William Faulkner’s “As I Lay Dying - section 5” lyrics

by

Mr. Allen


Darl

We watch him come around the corner and mount the steps. He does not look at us. "You ready?" he says.

"If you're hitched up," I say. I say "Wait." He stops, looking at pa. Vernon spits, without moving. He spits With decorous and deliberate precision into the pocked dust below the porch. Pa rubs his hands slowly on his knees. He is gazing out beyond the crest of the bluff, out across the land. Jewel watches him a moment, then he goes on to the pail and drinks again.

"I mislike undecision as much as ere a man," Pa says.

"It means three dollars," I say. The shirt across pa's hump is faded lighter than the rest of it. There is no sweat stain on his shirt. I have never seen a sweat stain on his shirt. He was sick once from working in the sun when he was twenty-two years old, and he tells people that if he ever sweats, he will die. I suppose he believes it.

"But if she dont last until you get back," he says. "She will be disappointed."

Vernon spits into the dust. But it will rain before morning.

"She's counted on it," pa says. "She'll want to start right away. I know her. I promised her I'd keep the team here and ready, and she's counting on it."

"We'll need that three dollars then, sure," I say. He gazes out over the land, rubbing his hands on his knees. Since he lost his teeth his mouth collapses in slow repetition when he dips. The stubble gives his lower face that appearance that old dogs have. "You'd better make up your mind soon, so we can get there and get a load on before dark," I say.

"Ma aint that sick," Jewel says. "Shut up, Darl."

“That's right," Vernon says. "She seems more like herself today than she has in a week. Time you and Jewel get back, she'll be setting up."

"You ought to know," Jewel says. "You been here often enough looking at her. You or your folks." Vernon looks at him. Jewel's eyes look like pale wood in his high-blooded face. He is a head taller than any of the rest of us, always was. I told them that's why ma always whipped him and petted him more. Because he was peakling around the house more. That's why she named him Jewel I told them.

"Shut up, Jewel," pa says, but as though he is not listening much. He gazes out across the land, rubbing his knees.

"You could borrow the loan of Vernon's team and we could catch up with you," I say. "If she didn't wait for us."

"Ah, shut your goddamn mouth," Jewel says.

"She'll want to go in ourn," pa says. He rubs his knees. "Dont ere a man mislike it more."

"It's laying there, watching Cash whittle on that damn . . ." Jewel says. He says it harshly, savagely, but he does not say the word. Like a little boy in the dark to flail his courage and suddenly aghast into silence by his own noise.

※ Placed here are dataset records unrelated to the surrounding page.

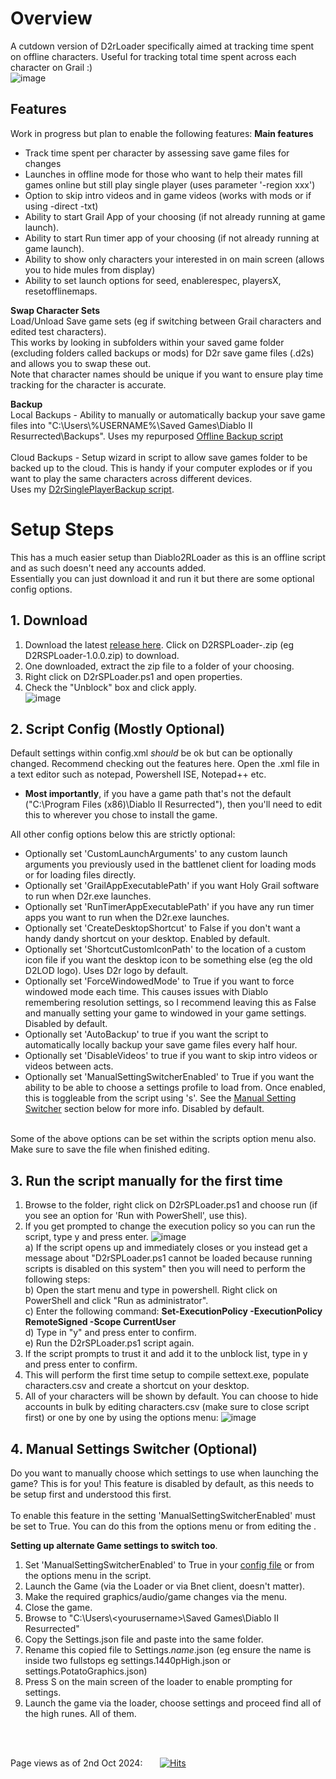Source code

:# Overview
A cutdown version of D2rLoader specifically aimed at tracking time spent on offline characters. Useful for tracking total time spent across each character on Grail :)
<br>
![image](https://github.com/user-attachments/assets/95e7b222-3adf-435f-aa22-f9071db5c09a)<br>


## Features
Work in progress but plan to enable the following features:
**Main features**
- Track time spent per character by assessing save game files for changes
- Launches in offline mode for those who want to help their mates fill games online but still play single player (uses parameter '-region xxx')
- Option to skip intro videos and in game videos (works with mods or if using -direct -txt)
- Ability to start Grail App of your choosing (if not already running at game launch).
- Ability to start Run timer app of your choosing (if not already running at game launch).
- Ability to show only characters your interested in on main screen (allows you to hide mules from display)
- Ability to set launch options for seed, enablerespec, playersX, resetofflinemaps.

**Swap Character Sets**<br>
Load/Unload Save game sets (eg if switching between Grail characters and edited test characters).<br>
This works by looking in subfolders within your saved game folder (excluding folders called backups or mods) for D2r save game files (.d2s) and allows you to swap these out.<br>
Note that character names should be unique if you want to ensure play time tracking for the character is accurate.<br>

**Backup**<br>
Local Backups - Ability to manually or automatically backup your save game files into "C:\Users\\%USERNAME%\Saved Games\Diablo II Resurrected\Backups". Uses my repurposed [Offline Backup script](https://github.com/shupershuff/FolderBackup)<br><br>
Cloud Backups - Setup wizard in script to allow save games folder to be backed up to the cloud. This is handy if your computer explodes or if you want to play the same characters across different devices.<br>
Uses my [D2rSinglePlayerBackup script](https://github.com/shupershuff/D2rSinglePlayerBackup). 

# Setup Steps
This has a much easier setup than Diablo2RLoader as this is an offline script and as such doesn't need any accounts added.<br>
Essentially you can just download it and run it but there are some optional config options.

## 1. Download
1. Download the latest [release here](https://github.com/shupershuff/D2rSPLoader/releases). Click on D2RSPLoader-<version>.zip (eg D2RSPLoader-1.0.0.zip) to download.
2. One downloaded, extract the zip file to a folder of your choosing.
3. Right click on D2rSPLoader.ps1 and open properties.
4. Check the "Unblock" box and click apply.<br>
![image](https://user-images.githubusercontent.com/63577525/234503557-22b7b8d4-0389-48fa-8ff4-f8a7870ccd82.png)

## 2. Script Config (Mostly Optional)
Default settings within config.xml *should* be ok but can be optionally changed. Recommend checking out the features here.
Open the .xml file in a text editor such as notepad, Powershell ISE, Notepad++ etc.
- **Most importantly**, if you have a game path that's not the default ("C:\Program Files (x86)\Diablo II Resurrected"), then you'll need to edit this to wherever you chose to install the game.<br>

All other config options below this are strictly optional:<br>
- Optionally set 'CustomLaunchArguments' to any custom launch arguments you previously used in the battlenet client for loading mods or for loading files directly.
- Optionally set 'GrailAppExecutablePath' if you want Holy Grail software to run when D2r.exe launches.
- Optionally set 'RunTimerAppExecutablePath' if you have any run timer apps you want to run when the D2r.exe launches.
- Optionally set 'CreateDesktopShortcut' to False if you don't want a handy dandy shortcut on your desktop. Enabled by default.
- Optionally set 'ShortcutCustomIconPath' to the location of a custom icon file if you want the desktop icon to be something else (eg the old D2LOD logo). Uses D2r logo by default.
- Optionally set 'ForceWindowedMode' to True if you want to force windowed mode each time. This causes issues with Diablo remembering resolution settings, so I recommend leaving this as False and manually setting your game to windowed in your game settings. Disabled by default.
- Optionally set 'AutoBackup' to true if you want the script to automatically locally backup your save game files every half hour.
- Optionally set 'DisableVideos' to true if you want to skip intro videos or videos between acts.
- Optionally set 'ManualSettingSwitcherEnabled' to True if you want the ability to be able to choose a settings profile to load from. Once enabled, this is toggleable from the script using 's'. See the [Manual Setting Switcher](#6-manual-settings-switcher-optional) section below for more info. Disabled by default.
<br>
Some of the above options can be set within the scripts option menu also. Make sure to save the file when finished editing.<br>

## 3. Run the script manually for the first time
1. Browse to the folder, right click on D2rSPLoader.ps1 and choose run (if you see an option for 'Run with PowerShell', use this).
2. If you get prompted to change the execution policy so you can run the script, type y and press enter.
   ![image](https://user-images.githubusercontent.com/63577525/234580880-e78df284-edea-4a5e-b4c6-4825f6031b4e.png)   
   a) If the script opens up and immediately closes or you instead get a message about "D2rSPLoader.ps1 cannot be loaded because running scripts is disabled on this system" then you will need to perform the following steps:   
   b) Open the start menu and type in powershell. Right click on PowerShell and click "Run as administrator".<br>
   c) Enter the following command: **Set-ExecutionPolicy -ExecutionPolicy RemoteSigned -Scope CurrentUser**<br>
   d) Type in "y" and press enter to confirm.<br>
   e) Run the D2rSPLoader.ps1 script again.<br>
3. If the script prompts to trust it and add it to the unblock list, type in y and press enter to confirm.
4. This will perform the first time setup to compile settext.exe, populate characters.csv and create a shortcut on your desktop.
5. All of your characters will be shown by default. You can choose to hide accounts in bulk by editing characters.csv (make sure to close script first) or one by one by using the options menu:
![image](https://github.com/user-attachments/assets/ec4fa3bc-feeb-450d-9d4f-aed22b9400c2)<br>

## 4. Manual Settings Switcher (Optional)
Do you want to manually choose which settings to use when launching the game? This is for you! This feature is disabled by default, as this needs to be setup first and understood this first.<br>
<br>
To enable this feature in the setting 'ManualSettingSwitcherEnabled' must be set to True. You can do this from the options menu or from editing the .

**Setting up alternate Game settings to switch too**.<br>
1. Set 'ManualSettingSwitcherEnabled' to True in your [config file](#2-script-config-mostly-optional) or from the options menu in the script.
2. Launch the Game (via the Loader or via Bnet client, doesn't matter).
3. Make the required graphics/audio/game changes via the menu.
4. Close the game.
5. Browse to "C:\Users\\\<yourusername>\Saved Games\Diablo II Resurrected"
6. Copy the Settings.json file and paste into the same folder.
7. Rename this copied file to Settings._name_.json (eg ensure the name is inside two fullstops eg settings.1440pHigh.json or settings.PotatoGraphics.json)
8. Press S on the main screen of the loader to enable prompting for settings. 
9. Launch the game via the loader, choose settings and proceed find all of the high runes. All of them.
<br>
<br>

Page views as of 2nd Oct 2024:&nbsp;&nbsp;&nbsp;&nbsp;&nbsp;&nbsp;&nbsp;[![Hits](https://hits.seeyoufarm.com/api/count/incr/badge.svg?url=https%3A%2F%2Fgithub.com%2Fshupershuff%2FD2rSPLoader&count_bg=%2379C83D&title_bg=%23555555&icon=&icon_color=%23E7E7E7&title=hits&edge_flat=false)](https://www.youtube.com/watch?v=dQw4w9WgXcQ)<br>
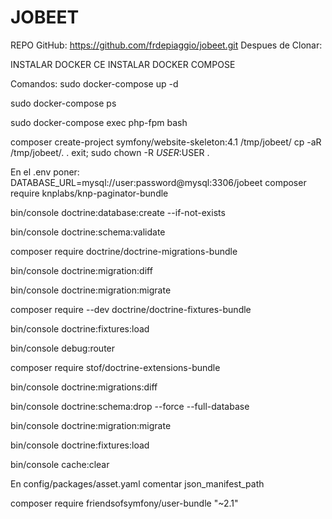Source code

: # JOBEET

REPO GitHub: https://github.com/frdepiaggio/jobeet.git
Despues de Clonar:

INSTALAR DOCKER CE
INSTALAR DOCKER COMPOSE

Comandos:
sudo docker-compose up -d

sudo docker-compose ps

sudo docker-compose exec php-fpm bash

composer create-project symfony/website-skeleton:4.1 /tmp/jobeet/
cp -aR /tmp/jobeet/. .
exit;
sudo chown -R $USER:$USER .

En el .env poner:
DATABASE_URL=mysql://user:password@mysql:3306/jobeet
composer require knplabs/knp-paginator-bundle

bin/console doctrine:database:create --if-not-exists

bin/console doctrine:schema:validate

composer require doctrine/doctrine-migrations-bundle

bin/console doctrine:migration:diff

bin/console doctrine:migration:migrate

composer require --dev doctrine/doctrine-fixtures-bundle

bin/console doctrine:fixtures:load

bin/console debug:router

composer require stof/doctrine-extensions-bundle

bin/console doctrine:migrations:diff

bin/console doctrine:schema:drop --force --full-database

bin/console doctrine:migration:migrate

bin/console doctrine:fixtures:load

bin/console cache:clear

En config/packages/asset.yaml comentar json_manifest_path

composer require friendsofsymfony/user-bundle "~2.1"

"She wanted that like she wants to go in our own wagon," pa says. "She'll rest easier for knowing it's a good one, and private. She was ever a private woman. You know it well."

“Then let it be private," Jewel says. "But how the hell can you expect it to be--" he looks at the back o£ pa's head, his eyes like pale wooden eyes.

"Sho," Vernon says, "she'll hold on till it's finished. She'll hold on till everything's ready, till her own good time. And with the roads like they are now, it wont take you no time to get her to town."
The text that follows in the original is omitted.